**** DATA TO PROCESS

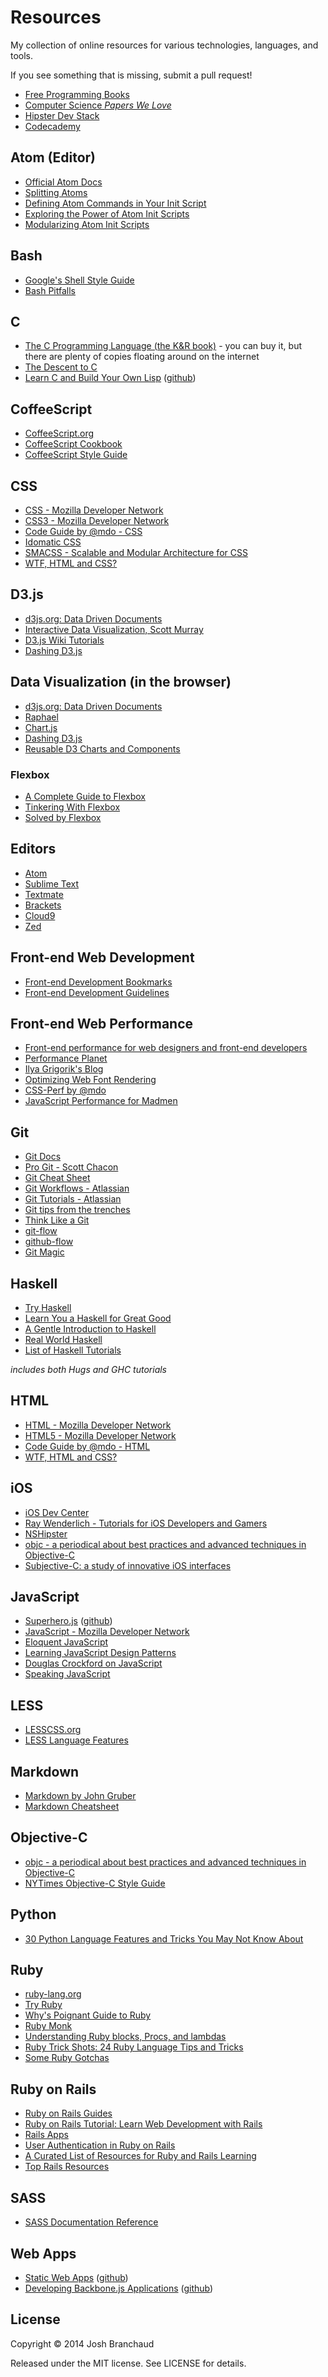 # Resources

My collection of online resources for various technologies, languages, and
tools.

If you see something that is missing, submit a pull request!

- [Free Programming Books](https://github.com/vhf/free-programming-books/blob/master/free-programming-books.md)
- [Computer Science *Papers We Love*](https://github.com/papers-we-love/papers-we-love)
- [Hipster Dev Stack](http://hipsterdevstack.tumblr.com/)
- [Codecademy](http://www.codecademy.com/)

## Atom (Editor)

- [Official Atom Docs](https://atom.io/docs/latest/)
- [Splitting Atoms](https://github.com/jbranchaud/splitting-atoms)
- [Defining Atom Commands in Your Init Script](http://jasonrudolph.com/blog/2014/03/02/defining-atom-commands-in-your-init-script/)
- [Exploring the Power of Atom Init Scripts](http://joshbranchaud.com/blog/2014/03/02/Exploring-The-Power-Of-Atom-Init-Scripts.html)
- [Modularizing Atom Init Scripts](http://joshbranchaud.com/blog/2014/03/03/Modularizing-Atom-Init-Scripts.html)

## Bash

- [Google's Shell Style Guide](https://google-styleguide.googlecode.com/svn/trunk/shell.xml)
- [Bash Pitfalls](http://mywiki.wooledge.org/BashPitfalls)

## C

- [The C Programming Language (the K&R book)](http://www.amazon.com/C-Programming-Language-2nd-Edition/dp/0131103628) - you can buy it, but there are plenty of copies floating around on the internet
- [The Descent to C](http://www.chiark.greenend.org.uk/~sgtatham/cdescent/)
- [Learn C and Build Your Own Lisp](http://www.buildyourownlisp.com/) ([github](https://github.com/orangeduck/BuildYourOwnLisp))

## CoffeeScript

- [CoffeeScript.org](http://coffeescript.org/)
- [CoffeeScript Cookbook](http://coffeescriptcookbook.com/)
- [CoffeeScript Style Guide](https://github.com/polarmobile/coffeescript-style-guide)

## CSS

- [CSS - Mozilla Developer Network](https://developer.mozilla.org/en-US/docs/Web/CSS)
- [CSS3 - Mozilla Developer Network](https://developer.mozilla.org/en-US/docs/Web/CSS/CSS3)
- [Code Guide by @mdo - CSS](http://codeguide.co/#css)
- [Idomatic CSS](https://github.com/necolas/idiomatic-css)
- [SMACSS - Scalable and Modular Architecture for CSS](http://smacss.com/book/)
- [WTF, HTML and CSS?](http://wtfhtmlcss.com/)

## D3.js

- [d3js.org: Data Driven Documents](http://d3js.org/)
- [Interactive Data Visualization, Scott Murray](http://alignedleft.com/tutorials/d3/)
- [D3.js Wiki Tutorials](https://github.com/mbostock/d3/wiki/Tutorials)
- [Dashing D3.js](https://www.dashingd3js.com/table-of-contents)

## Data Visualization (in the browser)

- [d3js.org: Data Driven Documents](http://d3js.org/)
- [Raphael](http://raphaeljs.com/)
- [Chart.js](http://www.chartjs.org/)
- [Dashing D3.js](https://www.dashingd3js.com/table-of-contents)
- [Reusable D3 Charts and Components](https://github.com/bugzu/reD3)

### Flexbox

- [A Complete Guide to Flexbox](http://css-tricks.com/snippets/css/a-guide-to-flexbox/)
- [Tinkering With Flexbox](http://css-tricks.com/video-screencasts/131-tinkering-flexbox/)
- [Solved by Flexbox](http://philipwalton.github.io/solved-by-flexbox/)

## Editors

- [Atom](https://atom.io/)
- [Sublime Text](http://www.sublimetext.com/)
- [Textmate](http://macromates.com/)
- [Brackets](http://brackets.io/)
- [Cloud9](https://c9.io/)
- [Zed](http://zedapp.org/)

## Front-end Web Development

- [Front-end Development Bookmarks](https://github.com/dypsilon/frontend-dev-bookmarks)
- [Front-end Development Guidelines](http://taitems.github.io/Front-End-Development-Guidelines/)

## Front-end Web Performance

- [Front-end performance for web designers and front-end developers](http://csswizardry.com/2013/01/front-end-performance-for-web-designers-and-front-end-developers/)
- [Performance Planet](http://calendar.perfplanet.com/)
- [Ilya Grigorik's Blog](http://www.igvita.com/archives/)
- [Optimizing Web Font Rendering](http://www.igvita.com/2014/01/31/optimizing-web-font-rendering-performance/)
- [CSS-Perf by @mdo](https://github.com/mdo/css-perf)
- [JavaScript Performance for Madmen](https://github.com/sq/JSIL/wiki/JavaScript-Performance-For-Madmen)

## Git

- [Git Docs](http://git-scm.com/docs)
- [Pro Git - Scott Chacon](http://git-scm.com/book)
- [Git Cheat Sheet](https://na1.salesforce.com/help/pdfs/en/salesforce_git_developer_cheatsheet.pdf)
- [Git Workflows - Atlassian](https://www.atlassian.com/git/workflows)
- [Git Tutorials - Atlassian](https://www.atlassian.com/git/tutorial)
- [Git tips from the trenches](https://ochronus.com/git-tips-from-the-trenches/)
- [Think Like a Git](http://think-like-a-git.net/)
- [git-flow](http://nvie.com/posts/a-successful-git-branching-model/)
- [github-flow](http://scottchacon.com/2011/08/31/github-flow.html)
- [Git Magic](http://www-cs-students.stanford.edu/~blynn//gitmagic/)

## Haskell

- [Try Haskell](http://tryhaskell.org/)
- [Learn You a Haskell for Great Good](http://learnyouahaskell.com/chapters)
- [A Gentle Introduction to Haskell](http://www.haskell.org/tutorial/)
- [Real World Haskell](http://book.realworldhaskell.org/read/)
- [List of Haskell Tutorials](http://www.haskell.org/haskellwiki/Tutorials)

*includes both Hugs and GHC tutorials*

## HTML

- [HTML - Mozilla Developer Network](https://developer.mozilla.org/en-US/docs/Web/HTML)
- [HTML5 - Mozilla Developer Network](https://developer.mozilla.org/en-US/docs/Web/Guide/HTML/HTML5)
- [Code Guide by @mdo - HTML](http://codeguide.co/#html)
- [WTF, HTML and CSS?](http://wtfhtmlcss.com/)

## iOS

- [iOS Dev Center](https://developer.apple.com/devcenter/ios/index.action)
- [Ray Wenderlich - Tutorials for iOS Developers and Gamers](http://www.raywenderlich.com/)
- [NSHipster](http://nshipster.com/)
- [objc - a periodical about best practices and advanced techniques in Objective-C](http://www.objc.io/)
- [Subjective-C: a study of innovative iOS interfaces](http://subjc.com/)

## JavaScript

- [Superhero.js](http://superherojs.com/) ([github](https://github.com/superherojs/superherojs))
- [JavaScript - Mozilla Developer Network](https://developer.mozilla.org/en-US/docs/Web/JavaScript)
- [Eloquent JavaScript](http://eloquentjavascript.net/contents.html)
- [Learning JavaScript Design Patterns](http://addyosmani.com/resources/essentialjsdesignpatterns/book/)
- [Douglas Crockford on JavaScript](http://javascript.crockford.com/)
- [Speaking JavaScript](http://speakingjs.com/es5/)

## LESS

- [LESSCSS.org](http://lesscss.org/)
- [LESS Language Features](http://lesscss.org/features/)

## Markdown

- [Markdown by John Gruber](http://daringfireball.net/projects/markdown/)
- [Markdown Cheatsheet](http://markdown.chibi.io/)

## Objective-C

- [objc - a periodical about best practices and advanced techniques in Objective-C](http://www.objc.io/)
- [NYTimes Objective-C Style Guide](https://github.com/NYTimes/objective-c-style-guide)

## Python

- [30 Python Language Features and Tricks You May Not Know About](http://sahandsaba.com/thirty-python-language-features-and-tricks-you-may-not-know.html)

## Ruby

- [ruby-lang.org](https://www.ruby-lang.org/en/)
- [Try Ruby](http://tryruby.org/levels/1/challenges/0)
- [Why's Poignant Guide to Ruby](http://mislav.uniqpath.com/poignant-guide/)
- [Ruby Monk](https://rubymonk.com/)
- [Understanding Ruby blocks, Procs, and lambdas](http://www.reactive.io/tips/2008/12/21/understanding-ruby-blocks-procs-and-lambdas/)
- [Ruby Trick Shots: 24 Ruby Language Tips and Tricks](http://youtu.be/gIEMKOI_Y-4)
- [Some Ruby Gotchas](http://blog.elpassion.com/ruby-gotchas/)

## Ruby on Rails

- [Ruby on Rails Guides](http://guides.rubyonrails.org/)
- [Ruby on Rails Tutorial: Learn Web Development with Rails](http://ruby.railstutorial.org/ruby-on-rails-tutorial-book)
- [Rails Apps](http://railsapps.github.io/)
- [User Authentication in Ruby on Rails](http://www.codeproject.com/Articles/575551/User-Authentication-in-Ruby-on-Rails)
- [A Curated List of Resources for Ruby and Rails Learning](http://www.learnrubyandrails.com/)
- [Top Rails Resources](http://railsapps.github.io/best-recommended-learning-rails-books-resources.html)

## SASS

- [SASS Documentation Reference](http://sass-lang.com/documentation/file.SASS_REFERENCE.html)

## Web Apps

- [Static Web Apps](http://www.staticapps.org/) ([github](https://github.com/staticapps/staticapps.org/))
- [Developing Backbone.js Applications](http://addyosmani.github.io/backbone-fundamentals/) ([github](https://github.com/addyosmani/backbone-fundamentals/))

## License

Copyright &copy; 2014 Josh Branchaud

Released under the MIT license. See LICENSE for details.
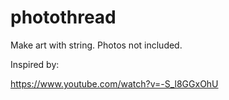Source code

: # photothread

Make art with string. Photos not included.

Inspired by: 

https://www.youtube.com/watch?v=-S_l8GGxOhU
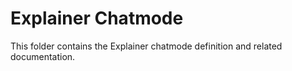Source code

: # Explainer Chatmode

This folder contains the Explainer chatmode definition and related documentation.
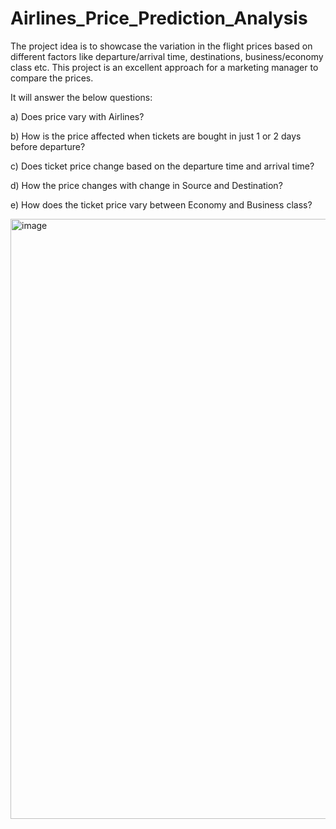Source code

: # Airlines_Price_Prediction_Analysis
The project idea is to showcase the variation in the flight prices based on different factors like departure/arrival time, destinations, business/economy class etc.
This project is an excellent approach for a marketing manager to compare the prices.

It will answer the below questions:

a) Does price vary with Airlines?

b) How is the price affected when tickets are bought in just 1 or 2 days before departure?

c) Does ticket price change based on the departure time and arrival time?

d) How the price changes with change in Source and Destination?

e) How does the ticket price vary between Economy and Business class?



<img width="960" alt="image" src="https://user-images.githubusercontent.com/122087882/223157567-ede5bf6e-d0d5-49f5-a902-a97458be89ea.png">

********

* WHAT TO DO
Using the records above, set down exactly the lines from the one with "- [CSS - Mozilla" through the one with "- [A Complete", inclusive, and nothing more.

* TASK OUTPUT
- [CSS - Mozilla Developer Network](https://developer.mozilla.org/en-US/docs/Web/CSS)
- [CSS3 - Mozilla Developer Network](https://developer.mozilla.org/en-US/docs/Web/CSS/CSS3)
- [Code Guide by @mdo - CSS](http://codeguide.co/#css)
- [Idomatic CSS](https://github.com/necolas/idiomatic-css)
- [SMACSS - Scalable and Modular Architecture for CSS](http://smacss.com/book/)
- [WTF, HTML and CSS?](http://wtfhtmlcss.com/)

## D3.js

- [d3js.org: Data Driven Documents](http://d3js.org/)
- [Interactive Data Visualization, Scott Murray](http://alignedleft.com/tutorials/d3/)
- [D3.js Wiki Tutorials](https://github.com/mbostock/d3/wiki/Tutorials)
- [Dashing D3.js](https://www.dashingd3js.com/table-of-contents)

## Data Visualization (in the browser)

- [d3js.org: Data Driven Documents](http://d3js.org/)
- [Raphael](http://raphaeljs.com/)
- [Chart.js](http://www.chartjs.org/)
- [Dashing D3.js](https://www.dashingd3js.com/table-of-contents)
- [Reusable D3 Charts and Components](https://github.com/bugzu/reD3)

### Flexbox

- [A Complete Guide to Flexbox](http://css-tricks.com/snippets/css/a-guide-to-flexbox/)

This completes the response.